But the Forward never clearly and vigorously urges Jews at the grass roots to denounce these slanders.
Instead it says:
"Accusations of antisemitism take on a life of their own. … Moderate and liberal Jews who don’t share the conservatives’ agenda will give the benefit of doubt to the accusers. Thus the Jewish hawks have the final say, and the burden is on the candidate to avoid falling afoul of them."
And it even says: "Is Barack Obama a Muslim? Almost certainly not."
"ALMOST?" I thought as I read this piece. "Where does this 'almost' come from?"
"The burden is on the candidate"? Of course in practical fact the candidate must address the slanders, but ethically the burden is on US. All us Americans. All us Jews.
So I wrote the editor:
“Your editorial says: ‘Is Barack Obama a Muslim? Almost certainly not.’
I say: "Is J. J. Goldberg [editor of The Forward] a Christian? Almost certainly not.
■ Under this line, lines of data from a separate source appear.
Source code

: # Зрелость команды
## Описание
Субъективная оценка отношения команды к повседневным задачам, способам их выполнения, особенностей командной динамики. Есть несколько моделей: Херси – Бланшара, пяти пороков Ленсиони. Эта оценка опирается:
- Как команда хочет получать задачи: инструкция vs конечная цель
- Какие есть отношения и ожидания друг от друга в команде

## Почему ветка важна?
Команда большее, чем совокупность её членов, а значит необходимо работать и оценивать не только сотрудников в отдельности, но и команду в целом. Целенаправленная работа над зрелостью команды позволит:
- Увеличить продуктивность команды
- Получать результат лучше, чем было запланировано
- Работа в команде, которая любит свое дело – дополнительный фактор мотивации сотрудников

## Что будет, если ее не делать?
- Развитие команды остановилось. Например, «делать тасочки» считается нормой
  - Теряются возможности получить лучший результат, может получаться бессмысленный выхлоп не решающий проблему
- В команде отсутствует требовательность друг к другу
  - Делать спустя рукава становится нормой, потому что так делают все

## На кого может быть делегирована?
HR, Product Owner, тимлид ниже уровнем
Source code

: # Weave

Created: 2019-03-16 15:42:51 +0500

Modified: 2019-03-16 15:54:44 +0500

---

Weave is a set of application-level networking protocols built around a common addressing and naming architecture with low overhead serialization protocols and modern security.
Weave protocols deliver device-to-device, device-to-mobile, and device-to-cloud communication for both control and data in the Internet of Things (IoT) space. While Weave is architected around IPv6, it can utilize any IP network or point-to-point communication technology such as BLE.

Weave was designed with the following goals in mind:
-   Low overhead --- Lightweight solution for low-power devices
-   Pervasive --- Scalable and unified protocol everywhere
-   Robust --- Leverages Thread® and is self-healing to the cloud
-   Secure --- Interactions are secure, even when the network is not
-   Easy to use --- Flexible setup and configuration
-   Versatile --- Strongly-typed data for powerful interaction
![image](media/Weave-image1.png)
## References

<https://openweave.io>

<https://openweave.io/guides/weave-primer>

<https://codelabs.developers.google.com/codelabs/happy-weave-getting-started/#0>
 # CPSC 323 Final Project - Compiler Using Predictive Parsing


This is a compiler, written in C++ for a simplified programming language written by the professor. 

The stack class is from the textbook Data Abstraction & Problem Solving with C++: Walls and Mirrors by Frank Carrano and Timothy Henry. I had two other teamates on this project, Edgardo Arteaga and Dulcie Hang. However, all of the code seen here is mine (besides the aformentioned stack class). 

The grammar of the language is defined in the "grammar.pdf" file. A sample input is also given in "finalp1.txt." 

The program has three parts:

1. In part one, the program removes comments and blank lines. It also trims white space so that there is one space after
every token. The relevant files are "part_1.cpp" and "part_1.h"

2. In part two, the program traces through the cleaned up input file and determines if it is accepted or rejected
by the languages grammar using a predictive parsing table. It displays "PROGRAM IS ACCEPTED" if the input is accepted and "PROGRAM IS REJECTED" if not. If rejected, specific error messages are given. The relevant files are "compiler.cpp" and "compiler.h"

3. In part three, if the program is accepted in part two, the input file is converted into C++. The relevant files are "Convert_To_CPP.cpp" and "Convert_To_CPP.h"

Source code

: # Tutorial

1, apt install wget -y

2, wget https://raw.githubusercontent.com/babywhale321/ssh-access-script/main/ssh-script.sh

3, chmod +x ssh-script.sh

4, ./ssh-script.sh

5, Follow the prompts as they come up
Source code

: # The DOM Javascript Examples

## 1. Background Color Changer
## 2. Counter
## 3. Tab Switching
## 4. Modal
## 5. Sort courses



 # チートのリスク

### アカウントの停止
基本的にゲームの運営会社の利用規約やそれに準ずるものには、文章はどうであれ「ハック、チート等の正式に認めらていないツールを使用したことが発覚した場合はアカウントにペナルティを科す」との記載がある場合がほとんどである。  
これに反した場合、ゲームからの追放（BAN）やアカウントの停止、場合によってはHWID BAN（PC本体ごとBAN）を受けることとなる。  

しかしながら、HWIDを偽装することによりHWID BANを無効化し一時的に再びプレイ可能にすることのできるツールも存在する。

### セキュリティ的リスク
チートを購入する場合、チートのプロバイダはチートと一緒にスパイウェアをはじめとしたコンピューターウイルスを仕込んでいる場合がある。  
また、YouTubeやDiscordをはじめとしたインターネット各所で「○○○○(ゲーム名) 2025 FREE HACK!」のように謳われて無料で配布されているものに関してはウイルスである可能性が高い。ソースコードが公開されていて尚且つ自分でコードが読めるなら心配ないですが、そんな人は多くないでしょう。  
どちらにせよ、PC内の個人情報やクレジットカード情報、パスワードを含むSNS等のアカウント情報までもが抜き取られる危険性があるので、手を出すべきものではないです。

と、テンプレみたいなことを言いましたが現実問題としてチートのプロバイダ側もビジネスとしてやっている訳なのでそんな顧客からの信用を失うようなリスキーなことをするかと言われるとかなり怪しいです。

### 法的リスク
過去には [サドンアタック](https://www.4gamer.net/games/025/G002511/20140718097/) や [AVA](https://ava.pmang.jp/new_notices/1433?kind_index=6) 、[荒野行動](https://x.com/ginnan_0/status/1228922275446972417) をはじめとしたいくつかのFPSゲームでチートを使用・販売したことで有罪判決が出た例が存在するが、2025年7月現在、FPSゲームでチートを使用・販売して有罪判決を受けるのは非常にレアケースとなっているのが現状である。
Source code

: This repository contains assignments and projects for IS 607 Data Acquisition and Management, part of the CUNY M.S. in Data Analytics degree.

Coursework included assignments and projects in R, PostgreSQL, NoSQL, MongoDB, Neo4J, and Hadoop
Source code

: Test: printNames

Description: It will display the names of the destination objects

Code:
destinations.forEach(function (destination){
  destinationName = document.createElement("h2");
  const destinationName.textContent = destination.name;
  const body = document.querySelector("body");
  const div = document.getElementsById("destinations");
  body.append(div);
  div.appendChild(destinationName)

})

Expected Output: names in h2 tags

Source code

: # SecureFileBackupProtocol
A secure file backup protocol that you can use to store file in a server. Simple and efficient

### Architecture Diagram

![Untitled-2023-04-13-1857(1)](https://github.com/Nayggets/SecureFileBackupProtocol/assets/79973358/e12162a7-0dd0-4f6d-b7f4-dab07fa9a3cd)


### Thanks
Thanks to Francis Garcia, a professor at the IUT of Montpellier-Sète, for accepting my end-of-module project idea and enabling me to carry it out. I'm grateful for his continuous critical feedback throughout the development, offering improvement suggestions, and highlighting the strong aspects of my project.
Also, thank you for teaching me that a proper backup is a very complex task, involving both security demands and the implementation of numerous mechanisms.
Even if he sang Christian hymns (as I did, because that's what children were required to do in those days) in public elementary and junior high school.”
“ 'Almost certainly not' ? Where does that “almost” come from, in regard to a person who for decades has fervently prayed in a Christian church?
"And you adulterate the ancient progressivism of the Forward into fake populism, giving a make-believe gloss of proletarian glamor to the paranoias you should be denouncing. Your editorial described the virulent effect of the “anti-Semite” smear on frightened Jews without clearly and nobly denouncing it.
"With blessings that you recover your clarity and your menschklichkeit, remembering that emet, tzedek, and shalom — TRUTH, Justice, and Peace — are the three pillars on which the world must stand."
There has been a more recent wave of attacks on Obama with a somewhat different focus, yet also attacking his religious beliefs and affiliations.
These have attacked his membership in an Afrocentrioc Christian church in Chicago, a church that has honored Minister Louis Farrakhan for his work in separating inner-city youth from drugs and gangs. Farrakhan has made a number of anti-Semitic remarks; so some Jewish bloggers have attacked Obama for remaining a member of that church, and for honoring its pastor as a crucial teacher of his.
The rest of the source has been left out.